Search the listing below for the word "class", and copy every line in which it turns up.

-- RECORDS PROVIDED follows --

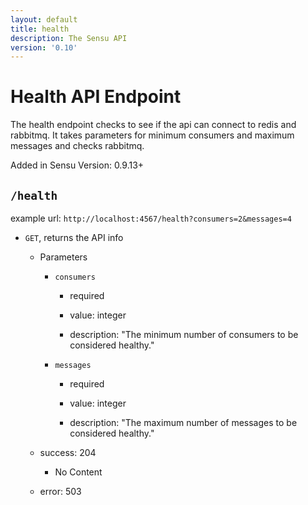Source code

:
 ```yaml
---
layout: default
title: health
description: The Sensu API
version: '0.10'
---
```


<div class="page-header">
  <h1>Health API Endpoint<small></small></h1>
</div>

The health endpoint checks to see if the api can connect to redis and rabbitmq.  It takes parameters for minimum consumers and maximum messages and checks rabbitmq.

<div class="alert alert-info">
   Added in Sensu Version: 0.9.13+
</div>

## `/health`

example url: `http://localhost:4567/health?consumers=2&messages=4`

* `GET`, returns the API info

  - Parameters
    
    - `consumers`
    
      - required

      - value: integer
    
      - description:  "The minimum number of consumers to be considered healthy."
    
    - `messages`
      
      - required

      - value: integer

      - description: "The maximum number of messages to be considered healthy."

  - success: 204 
      - No Content

  - error: 503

-- RECORDS PROVIDED concluded --

→ RESPONSE BELOW
<div class="page-header">
<div class="alert alert-info">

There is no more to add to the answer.